Only lines holding "return" are wanted; copy each of them from the records below.

·····

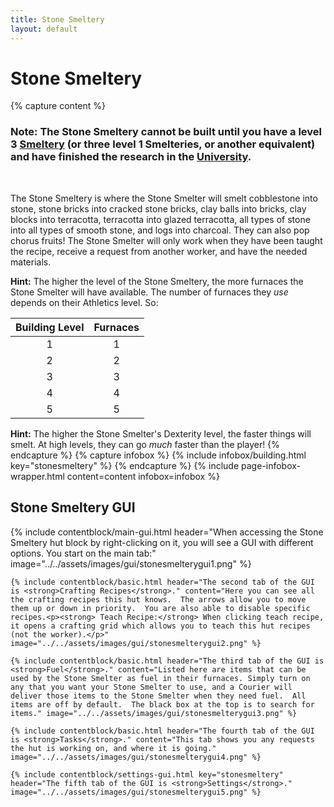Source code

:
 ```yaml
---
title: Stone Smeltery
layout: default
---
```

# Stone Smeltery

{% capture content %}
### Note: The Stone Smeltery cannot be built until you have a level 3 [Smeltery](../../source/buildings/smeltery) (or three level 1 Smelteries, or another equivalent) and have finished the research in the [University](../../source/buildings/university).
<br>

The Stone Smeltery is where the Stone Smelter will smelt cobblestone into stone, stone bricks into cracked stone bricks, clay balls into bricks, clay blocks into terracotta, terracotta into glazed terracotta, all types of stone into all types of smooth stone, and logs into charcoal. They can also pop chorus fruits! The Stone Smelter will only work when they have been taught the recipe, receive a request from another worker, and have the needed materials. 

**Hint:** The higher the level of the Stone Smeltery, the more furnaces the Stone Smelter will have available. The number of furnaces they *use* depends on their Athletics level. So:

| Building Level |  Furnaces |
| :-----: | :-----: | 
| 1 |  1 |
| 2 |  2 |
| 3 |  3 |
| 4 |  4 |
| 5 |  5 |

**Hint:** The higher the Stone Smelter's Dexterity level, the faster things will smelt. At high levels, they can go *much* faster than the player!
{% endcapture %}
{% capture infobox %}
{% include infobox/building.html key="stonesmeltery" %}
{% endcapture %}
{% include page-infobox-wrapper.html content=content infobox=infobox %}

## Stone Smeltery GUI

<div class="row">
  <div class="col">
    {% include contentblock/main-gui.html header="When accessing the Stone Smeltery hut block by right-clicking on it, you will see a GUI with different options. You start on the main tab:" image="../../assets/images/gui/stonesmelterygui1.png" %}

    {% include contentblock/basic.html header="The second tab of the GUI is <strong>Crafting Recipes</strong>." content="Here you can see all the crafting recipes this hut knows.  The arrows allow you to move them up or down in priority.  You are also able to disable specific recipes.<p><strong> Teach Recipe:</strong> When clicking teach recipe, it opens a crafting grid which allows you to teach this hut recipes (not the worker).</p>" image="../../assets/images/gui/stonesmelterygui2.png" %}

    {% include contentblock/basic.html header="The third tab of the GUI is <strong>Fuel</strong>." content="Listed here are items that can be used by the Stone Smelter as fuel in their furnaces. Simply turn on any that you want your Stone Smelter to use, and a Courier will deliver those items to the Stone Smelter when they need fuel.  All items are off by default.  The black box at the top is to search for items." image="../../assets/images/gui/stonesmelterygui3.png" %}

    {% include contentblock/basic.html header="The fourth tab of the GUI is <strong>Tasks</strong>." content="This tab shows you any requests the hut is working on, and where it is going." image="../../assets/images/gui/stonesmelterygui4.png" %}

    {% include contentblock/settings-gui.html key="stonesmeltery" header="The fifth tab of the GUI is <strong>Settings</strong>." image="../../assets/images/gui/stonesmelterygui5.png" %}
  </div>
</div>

·····

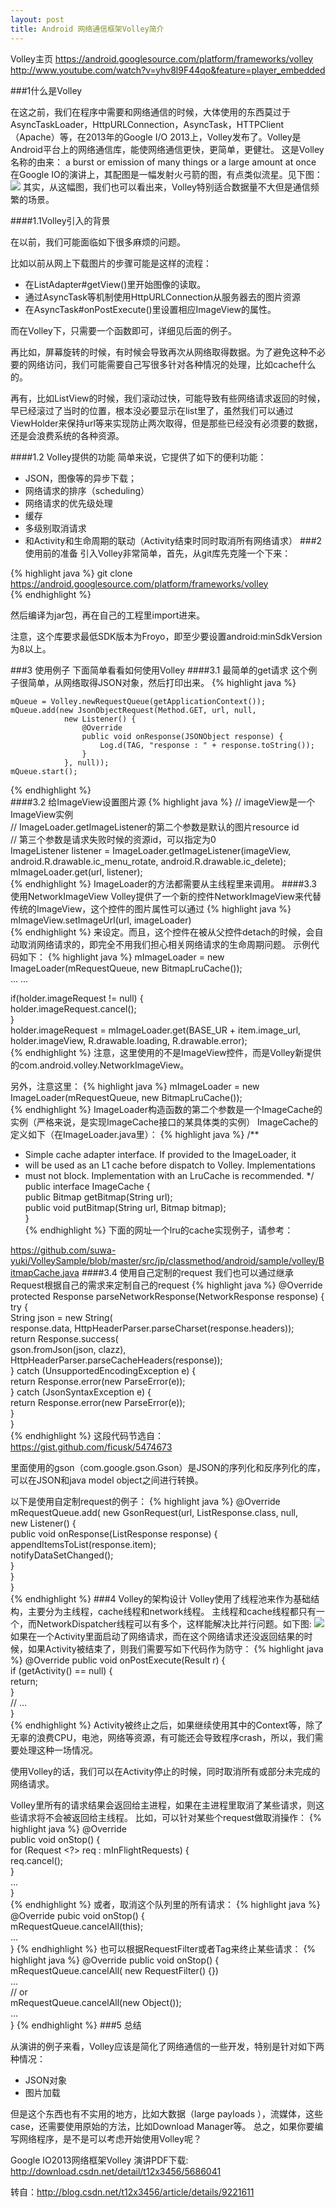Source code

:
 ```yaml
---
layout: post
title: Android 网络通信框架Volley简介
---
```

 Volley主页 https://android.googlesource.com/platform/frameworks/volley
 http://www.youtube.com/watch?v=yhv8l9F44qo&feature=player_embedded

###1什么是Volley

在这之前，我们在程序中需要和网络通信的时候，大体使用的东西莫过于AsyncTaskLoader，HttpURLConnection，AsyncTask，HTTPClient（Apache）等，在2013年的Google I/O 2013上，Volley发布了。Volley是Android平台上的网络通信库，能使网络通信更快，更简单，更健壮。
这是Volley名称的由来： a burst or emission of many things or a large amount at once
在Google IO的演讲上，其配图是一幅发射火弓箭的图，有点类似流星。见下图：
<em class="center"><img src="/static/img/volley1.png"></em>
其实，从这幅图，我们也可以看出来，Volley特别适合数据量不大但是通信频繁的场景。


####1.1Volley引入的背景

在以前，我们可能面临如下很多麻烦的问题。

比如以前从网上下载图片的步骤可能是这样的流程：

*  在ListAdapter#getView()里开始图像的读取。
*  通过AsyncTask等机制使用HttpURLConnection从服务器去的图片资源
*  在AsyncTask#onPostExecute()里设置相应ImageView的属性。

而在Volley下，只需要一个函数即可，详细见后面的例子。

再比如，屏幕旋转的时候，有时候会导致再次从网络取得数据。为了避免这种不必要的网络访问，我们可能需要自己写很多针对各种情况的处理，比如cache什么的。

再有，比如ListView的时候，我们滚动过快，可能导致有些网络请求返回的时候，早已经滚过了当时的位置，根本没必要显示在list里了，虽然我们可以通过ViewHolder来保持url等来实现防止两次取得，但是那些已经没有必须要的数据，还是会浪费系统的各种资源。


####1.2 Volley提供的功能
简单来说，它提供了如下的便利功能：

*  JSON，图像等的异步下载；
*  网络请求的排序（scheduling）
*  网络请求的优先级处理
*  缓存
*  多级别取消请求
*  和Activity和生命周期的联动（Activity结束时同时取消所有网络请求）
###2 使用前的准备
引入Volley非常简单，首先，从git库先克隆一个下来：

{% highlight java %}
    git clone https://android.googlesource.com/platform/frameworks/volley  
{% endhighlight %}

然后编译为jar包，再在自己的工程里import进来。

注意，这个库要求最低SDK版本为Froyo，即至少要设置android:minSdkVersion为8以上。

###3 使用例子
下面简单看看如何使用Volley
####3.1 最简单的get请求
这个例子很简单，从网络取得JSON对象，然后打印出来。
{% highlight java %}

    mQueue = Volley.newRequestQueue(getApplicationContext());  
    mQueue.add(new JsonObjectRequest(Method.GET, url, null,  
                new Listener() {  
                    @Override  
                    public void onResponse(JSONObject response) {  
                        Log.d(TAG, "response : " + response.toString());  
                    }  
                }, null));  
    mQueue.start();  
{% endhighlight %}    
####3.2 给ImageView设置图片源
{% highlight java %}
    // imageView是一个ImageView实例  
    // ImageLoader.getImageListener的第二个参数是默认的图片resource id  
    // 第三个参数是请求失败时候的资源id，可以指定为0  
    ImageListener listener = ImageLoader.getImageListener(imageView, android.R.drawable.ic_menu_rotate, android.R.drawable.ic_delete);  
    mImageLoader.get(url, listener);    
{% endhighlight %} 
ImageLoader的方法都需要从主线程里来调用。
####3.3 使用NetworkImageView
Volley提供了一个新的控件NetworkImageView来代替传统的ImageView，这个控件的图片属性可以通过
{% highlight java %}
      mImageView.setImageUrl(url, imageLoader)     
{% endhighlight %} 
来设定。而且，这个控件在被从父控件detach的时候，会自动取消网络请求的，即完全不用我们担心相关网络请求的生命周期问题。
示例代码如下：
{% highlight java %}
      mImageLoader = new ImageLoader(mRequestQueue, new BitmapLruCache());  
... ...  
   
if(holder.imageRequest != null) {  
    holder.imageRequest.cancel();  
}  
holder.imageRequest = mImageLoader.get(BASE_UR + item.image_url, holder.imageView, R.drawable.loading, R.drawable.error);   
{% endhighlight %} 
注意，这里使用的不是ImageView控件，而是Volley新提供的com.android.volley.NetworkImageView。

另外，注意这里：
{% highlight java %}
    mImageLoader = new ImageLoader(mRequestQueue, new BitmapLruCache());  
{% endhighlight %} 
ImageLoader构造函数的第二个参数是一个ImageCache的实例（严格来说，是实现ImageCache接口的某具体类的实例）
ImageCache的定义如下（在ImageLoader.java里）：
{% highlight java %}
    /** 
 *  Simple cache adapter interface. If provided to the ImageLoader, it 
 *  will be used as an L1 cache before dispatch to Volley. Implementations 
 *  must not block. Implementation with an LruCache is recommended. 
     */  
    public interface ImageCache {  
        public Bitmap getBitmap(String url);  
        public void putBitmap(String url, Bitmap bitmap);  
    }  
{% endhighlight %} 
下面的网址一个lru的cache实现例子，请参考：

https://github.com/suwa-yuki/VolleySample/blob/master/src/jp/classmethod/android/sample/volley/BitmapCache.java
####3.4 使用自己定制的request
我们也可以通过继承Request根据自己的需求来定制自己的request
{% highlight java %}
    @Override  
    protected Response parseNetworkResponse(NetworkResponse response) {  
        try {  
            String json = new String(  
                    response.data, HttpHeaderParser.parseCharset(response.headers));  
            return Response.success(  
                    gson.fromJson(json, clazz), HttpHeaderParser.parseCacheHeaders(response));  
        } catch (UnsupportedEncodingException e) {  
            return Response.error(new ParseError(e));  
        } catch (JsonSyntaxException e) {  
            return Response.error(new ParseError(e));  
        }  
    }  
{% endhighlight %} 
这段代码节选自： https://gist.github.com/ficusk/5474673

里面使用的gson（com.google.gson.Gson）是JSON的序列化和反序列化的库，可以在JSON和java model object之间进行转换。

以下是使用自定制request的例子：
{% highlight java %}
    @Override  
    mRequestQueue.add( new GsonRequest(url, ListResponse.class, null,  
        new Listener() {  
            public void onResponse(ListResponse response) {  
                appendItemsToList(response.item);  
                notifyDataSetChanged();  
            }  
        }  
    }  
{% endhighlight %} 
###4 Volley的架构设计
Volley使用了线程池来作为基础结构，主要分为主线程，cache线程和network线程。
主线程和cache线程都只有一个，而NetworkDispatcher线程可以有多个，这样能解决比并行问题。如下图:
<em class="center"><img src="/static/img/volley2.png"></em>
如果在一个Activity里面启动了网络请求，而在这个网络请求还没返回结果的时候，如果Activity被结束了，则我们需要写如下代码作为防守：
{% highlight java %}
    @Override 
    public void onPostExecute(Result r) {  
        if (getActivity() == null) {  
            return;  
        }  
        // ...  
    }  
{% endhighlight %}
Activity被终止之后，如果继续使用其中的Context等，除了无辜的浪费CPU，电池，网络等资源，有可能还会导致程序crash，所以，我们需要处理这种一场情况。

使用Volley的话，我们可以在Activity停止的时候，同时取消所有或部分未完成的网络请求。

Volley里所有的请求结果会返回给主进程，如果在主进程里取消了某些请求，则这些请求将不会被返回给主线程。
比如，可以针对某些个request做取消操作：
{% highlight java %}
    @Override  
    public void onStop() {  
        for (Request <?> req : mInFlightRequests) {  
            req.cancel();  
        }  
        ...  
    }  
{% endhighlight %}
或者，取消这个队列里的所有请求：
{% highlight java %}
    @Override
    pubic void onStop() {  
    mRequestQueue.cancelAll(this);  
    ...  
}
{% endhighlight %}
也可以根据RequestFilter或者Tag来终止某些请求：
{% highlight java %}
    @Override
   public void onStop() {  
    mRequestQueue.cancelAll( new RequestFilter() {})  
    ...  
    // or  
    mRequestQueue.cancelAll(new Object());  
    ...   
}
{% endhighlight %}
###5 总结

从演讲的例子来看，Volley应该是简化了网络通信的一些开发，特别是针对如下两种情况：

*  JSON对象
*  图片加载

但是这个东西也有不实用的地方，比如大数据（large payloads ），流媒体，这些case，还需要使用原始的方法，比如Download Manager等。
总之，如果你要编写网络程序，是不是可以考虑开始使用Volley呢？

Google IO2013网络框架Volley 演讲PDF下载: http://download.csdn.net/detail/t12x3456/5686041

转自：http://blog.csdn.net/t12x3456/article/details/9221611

·····

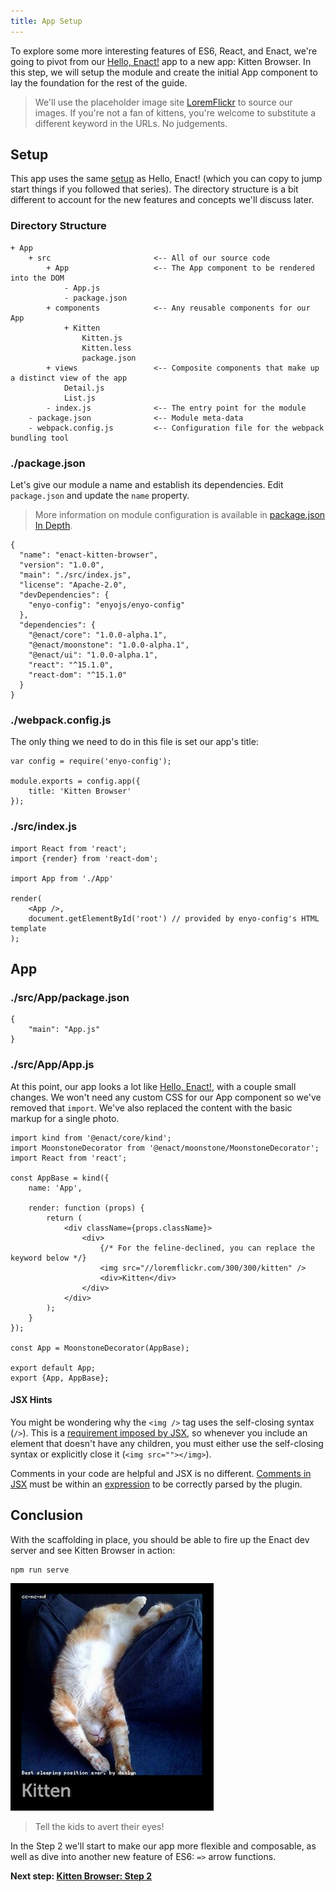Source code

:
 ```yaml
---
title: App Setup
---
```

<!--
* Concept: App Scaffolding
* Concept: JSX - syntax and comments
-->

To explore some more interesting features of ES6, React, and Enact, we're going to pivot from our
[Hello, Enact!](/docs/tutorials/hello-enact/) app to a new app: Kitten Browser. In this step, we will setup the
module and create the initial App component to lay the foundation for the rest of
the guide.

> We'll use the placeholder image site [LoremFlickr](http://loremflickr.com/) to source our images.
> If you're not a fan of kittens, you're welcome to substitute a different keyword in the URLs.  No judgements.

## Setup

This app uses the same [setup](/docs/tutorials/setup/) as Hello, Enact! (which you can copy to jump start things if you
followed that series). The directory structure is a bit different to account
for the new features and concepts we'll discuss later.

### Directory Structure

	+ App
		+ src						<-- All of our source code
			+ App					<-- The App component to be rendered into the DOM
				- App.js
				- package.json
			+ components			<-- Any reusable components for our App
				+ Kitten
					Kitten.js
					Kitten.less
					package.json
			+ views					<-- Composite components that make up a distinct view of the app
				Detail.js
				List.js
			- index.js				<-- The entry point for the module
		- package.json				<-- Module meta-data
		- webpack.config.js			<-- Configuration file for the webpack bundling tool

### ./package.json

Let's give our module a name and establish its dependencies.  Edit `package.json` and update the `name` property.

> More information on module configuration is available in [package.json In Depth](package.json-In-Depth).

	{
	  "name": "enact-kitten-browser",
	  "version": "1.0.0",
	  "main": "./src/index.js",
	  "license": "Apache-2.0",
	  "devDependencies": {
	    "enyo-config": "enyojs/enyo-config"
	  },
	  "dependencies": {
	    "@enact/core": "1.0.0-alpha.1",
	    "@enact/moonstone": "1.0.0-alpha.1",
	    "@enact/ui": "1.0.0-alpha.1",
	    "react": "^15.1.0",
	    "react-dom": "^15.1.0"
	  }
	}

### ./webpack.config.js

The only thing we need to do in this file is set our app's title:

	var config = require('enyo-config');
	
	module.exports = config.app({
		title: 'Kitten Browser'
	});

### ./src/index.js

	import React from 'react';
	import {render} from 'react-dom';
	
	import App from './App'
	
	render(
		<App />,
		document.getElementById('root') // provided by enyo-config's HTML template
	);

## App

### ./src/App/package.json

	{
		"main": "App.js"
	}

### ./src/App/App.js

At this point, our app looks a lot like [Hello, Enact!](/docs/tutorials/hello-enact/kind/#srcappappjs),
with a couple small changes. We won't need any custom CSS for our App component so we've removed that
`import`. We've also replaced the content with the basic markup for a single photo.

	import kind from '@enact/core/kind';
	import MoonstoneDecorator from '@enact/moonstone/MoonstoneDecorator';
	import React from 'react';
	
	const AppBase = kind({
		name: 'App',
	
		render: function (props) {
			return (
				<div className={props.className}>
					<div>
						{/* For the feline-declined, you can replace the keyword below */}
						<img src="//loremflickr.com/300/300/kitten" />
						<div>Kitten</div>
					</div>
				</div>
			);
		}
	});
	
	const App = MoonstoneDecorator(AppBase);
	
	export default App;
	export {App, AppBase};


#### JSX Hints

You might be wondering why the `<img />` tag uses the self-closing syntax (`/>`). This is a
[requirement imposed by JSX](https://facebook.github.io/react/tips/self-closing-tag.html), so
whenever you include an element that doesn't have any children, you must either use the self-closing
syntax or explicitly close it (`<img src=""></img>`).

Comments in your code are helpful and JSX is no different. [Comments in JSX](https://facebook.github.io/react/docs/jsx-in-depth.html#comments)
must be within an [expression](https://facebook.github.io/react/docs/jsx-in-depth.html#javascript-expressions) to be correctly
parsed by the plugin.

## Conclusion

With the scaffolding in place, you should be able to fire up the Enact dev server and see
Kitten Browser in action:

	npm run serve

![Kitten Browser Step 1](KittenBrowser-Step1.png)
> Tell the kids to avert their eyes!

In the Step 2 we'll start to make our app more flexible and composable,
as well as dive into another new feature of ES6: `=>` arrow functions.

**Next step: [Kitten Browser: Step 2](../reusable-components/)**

·····

§ **Answer to the problem**:
            return Response.success(  
            return Response.error(new ParseError(e));  
            return Response.error(new ParseError(e));  
            return;  
			return (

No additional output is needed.